Sunday, September 8, 2013

Valley of Eden by John Smyth

Warning: Out-of-genre, this is not a crime novel

After running through a series of detective-crime novels about a current, previously active, or relapsing alcoholic (James Lee Burke, Ken Bruen, C. J. Box, and others), I’ve run into this excellent and well-written tale of alcoholic relapse and recovery by John Smyth.

What would drive a man who has been sober for 13 years to pick up a drink again and fall back into the abyss he had crawled from? Smyth successfully takes the reader through the struggles of Henry Patrick Mueller to come to terms with his alcoholism and the demon with which he constantly contends. More than just being the tale of the drunk fighting for sobriety, Smyth took us intimately through the experience of Mueller’s family, his wife and teenage children. The author added to Mueller’s tale by poignantly bringing in another family who was just coming to terms with the polysubstance and spousal abuse of Paul Lamont, the husband and father.

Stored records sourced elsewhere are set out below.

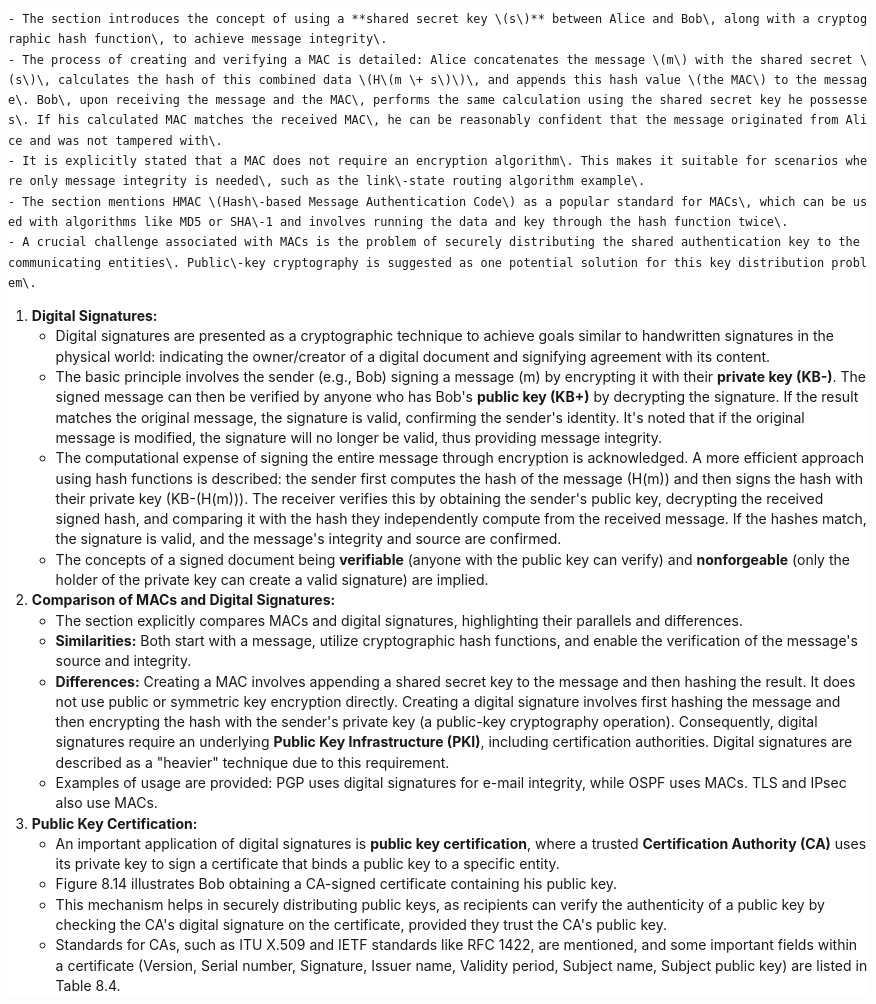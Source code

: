     - The section introduces the concept of using a **shared secret key \(s\)** between Alice and Bob\, along with a cryptographic hash function\, to achieve message integrity\.
    - The process of creating and verifying a MAC is detailed: Alice concatenates the message \(m\) with the shared secret \(s\)\, calculates the hash of this combined data \(H\(m \+ s\)\)\, and appends this hash value \(the MAC\) to the message\. Bob\, upon receiving the message and the MAC\, performs the same calculation using the shared secret key he possesses\. If his calculated MAC matches the received MAC\, he can be reasonably confident that the message originated from Alice and was not tampered with\.
    - It is explicitly stated that a MAC does not require an encryption algorithm\. This makes it suitable for scenarios where only message integrity is needed\, such as the link\-state routing algorithm example\.
    - The section mentions HMAC \(Hash\-based Message Authentication Code\) as a popular standard for MACs\, which can be used with algorithms like MD5 or SHA\-1 and involves running the data and key through the hash function twice\.
    - A crucial challenge associated with MACs is the problem of securely distributing the shared authentication key to the communicating entities\. Public\-key cryptography is suggested as one potential solution for this key distribution problem\.
1. **Digital Signatures:**
    - Digital signatures are presented as a cryptographic technique to achieve goals similar to handwritten signatures in the physical world: indicating the owner/creator of a digital document and signifying agreement with its content\.
    - The basic principle involves the sender \(e\.g\.\, Bob\) signing a message \(m\) by encrypting it with their **private key \(KB\-\)**\. The signed message can then be verified by anyone who has Bob's **public key \(KB\+\)** by decrypting the signature\. If the result matches the original message\, the signature is valid\, confirming the sender's identity\. It's noted that if the original message is modified\, the signature will no longer be valid\, thus providing message integrity\.
    - The computational expense of signing the entire message through encryption is acknowledged\. A more efficient approach using hash functions is described: the sender first computes the hash of the message \(H\(m\)\) and then signs the hash with their private key \(KB\-\(H\(m\)\)\)\. The receiver verifies this by obtaining the sender's public key\, decrypting the received signed hash\, and comparing it with the hash they independently compute from the received message\. If the hashes match\, the signature is valid\, and the message's integrity and source are confirmed\.
    - The concepts of a signed document being **verifiable** \(anyone with the public key can verify\) and **nonforgeable** \(only the holder of the private key can create a valid signature\) are implied\.
1. **Comparison of MACs and Digital Signatures:**
    - The section explicitly compares MACs and digital signatures\, highlighting their parallels and differences\.
    - **Similarities:** Both start with a message\, utilize cryptographic hash functions\, and enable the verification of the message's source and integrity\.
    - **Differences:** Creating a MAC involves appending a shared secret key to the message and then hashing the result\. It does not use public or symmetric key encryption directly\. Creating a digital signature involves first hashing the message and then encrypting the hash with the sender's private key \(a public\-key cryptography operation\)\. Consequently\, digital signatures require an underlying **Public Key Infrastructure \(PKI\)**\, including certification authorities\. Digital signatures are described as a "heavier" technique due to this requirement\.
    - Examples of usage are provided: PGP uses digital signatures for e\-mail integrity\, while OSPF uses MACs\. TLS and IPsec also use MACs\.
1. **Public Key Certification:**
    - An important application of digital signatures is **public key certification**\, where a trusted **Certification Authority \(CA\)** uses its private key to sign a certificate that binds a public key to a specific entity\.
    - Figure 8\.14 illustrates Bob obtaining a CA\-signed certificate containing his public key\.
    - This mechanism helps in securely distributing public keys\, as recipients can verify the authenticity of a public key by checking the CA's digital signature on the certificate\, provided they trust the CA's public key\.
    - Standards for CAs\, such as ITU X\.509 and IETF standards like RFC 1422\, are mentioned\, and some important fields within a certificate \(Version\, Serial number\, Signature\, Issuer name\, Validity period\, Subject name\, Subject public key\) are listed in Table 8\.4\.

This book is full of insightful AA and Al-Anon experiences. The stories that Smyth tells are not remarkable or new, and they are fairly typical of what is talked about in recovery programs every day. He enriches the story by having Mueller talk about and explain his internal battle to some non-alcoholics. I think this would be a helpful novel to anyone who is somewhere in the recovery process, from early in sobriety to one who is long sober, to any friend of family member who is contending with a beloved’s addictions, or anyone else who is curious about the lives of people who fight with addiction demons.